The bank accounts of a leading chess organisation have been frozen after its president was accused of facilitating the funding of Islamic State terrorists.

The World Chess Federation (FIDE) has confirmed that swiss bank UBS closed its accounts after the body failed to depose Russian millionaire Kirsan Ilyumzhinov.

Mr Ilyumzhinov has been on a US wanted list since November 2015 after he was accused of being involved in oil deals that were financially traced back to Islamic State.

He has denied the allegations repeatedly and claims that he is the centre of US efforts to depose him.

In a letter published on FIDE’s website, treasurer Adrian Siegel claimed that UBS closed its bank accounts and said that the federation faced a ‘serious problem’ financially with only a week to go until a world championship qualifier in Berlin.

Professor Siegel singled out Mr Ilyumzhinov and said that the allegations ‘severely damaged Fide’s business activities’.

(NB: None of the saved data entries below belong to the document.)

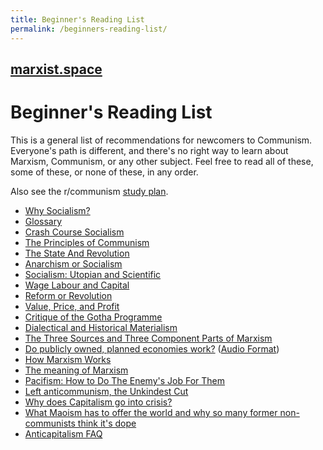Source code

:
 ```yaml
---
title: Beginner's Reading List
permalink: /beginners-reading-list/
---
```


## [marxist.space](https://marxist.space)

# Beginner's Reading List

This is a general list of recommendations for newcomers to Communism.
Everyone's path is different, and there's no right way to learn about Marxism, Communism, or any other subject.
Feel free to read all of these, some of these, or none of these, in any order.

Also see the r/communism
[study plan](https://www.reddit.com/r/communism/comments/wisiw/basic_marxismleninism_study_plan/).

* [Why Socialism?](https://monthlyreview.org/2009/05/01/why-socialism/)
* [Glossary](https://www.socialism101.com/dictionary)
* [Crash Course Socialism](https://github.com/dessalines/essays/blob/master/crash_course_socialism.md)
* [The Principles of Communism](https://www.marxists.org/archive/marx/works/1847/11/prin-com.htm)
* [The State And Revolution](https://www.marxists.org/archive/lenin/works/1917/staterev/)
* [Anarchism or Socialism](https://www.marxists.org/reference/archive/stalin/works/1906/12/x01.htm)
* [Socialism: Utopian and Scientific](https://www.marxists.org/archive/marx/works/1880/soc-utop/index.htm)
* [Wage Labour and Capital](https://www.marxists.org/archive/marx/works/1847/wage-labour/)
* [Reform or Revolution](https://www.marxists.org/archive/luxemburg/1900/reform-revolution/)
* [Value, Price, and Profit](https://www.marxists.org/archive/marx/works/1865/value-price-profit/index.htm)
* [Critique of the Gotha Programme](https://www.marxists.org/archive/marx/works/1875/gotha/)
* [Dialectical and Historical Materialism](https://www.marxists.org/reference/archive/stalin/works/1938/09.htm)
* [The Three Sources and Three Component Parts of Marxism](https://www.marxists.org/archive/lenin/works/1913/mar/x01.htm)
* [Do publicly owned, planned economies work?](https://gowans.blog/2012/12/21/do-publicly-owned-planned-economies-work/) ([Audio Format](https://youtube.com/playlist?list=PL0-IkmzWbjobDdDbSC_YgZfV94BQiRIB8))
* [How Marxism Works](https://www.marxists.org/archive/harman/1979/marxism/index.html)
* [The meaning of Marxism](https://www.amazon.com/Meaning-Marxism-Paul-DAmato/dp/1931859299)
* [Pacifism: How to Do The Enemy's Job For Them](https://theredphoenixapl.org/2011/08/11/pacifism-how-to-do-the-enemys-job-for-them/)
* [Left anticommunism, the Unkindest Cut](http://www.greanvillepost.com/2015/05/23/left-anticommunism-the-unkindest-cut/)
* [Why does Capitalism go into crisis?](http://www.marxist.com/why-does-capitalism-go-into-crisis.htm)
* [What Maoism has to offer the world and why so many former non-communists think it's dope](https://jiminykrix.wordpress.com/2016/09/14/what-maoism-has-to-offer-the-world-and-why-so-many-former-non-communists-think-its-dope/)
* [Anticapitalism FAQ](http://anticapitalismfaq.com/)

‘It was only a matter of time before we faced this serious problem. In summary Kirsan Ilyumzhinov’s problems severely damaged Fide’s business activities and we have to look for a new banking connection’, he said.

 Mr Ilyumzhinov, was formerly head of the Russian semi-autonomous republic of Kalmykia and part of Vladimir Putin’s inner circle.

He was previously unable to attend the 2016 world chess championship in New York for fear of arrest.

In 2014, he also resisted an attempt to unseat him, which was led by chess champion Garry Kasparov.

David Kramaley, founder of chess learning site , said: ‘This kind of turmoil at the top of chess has got to stop for the good of the game. The game needs stable leadership.’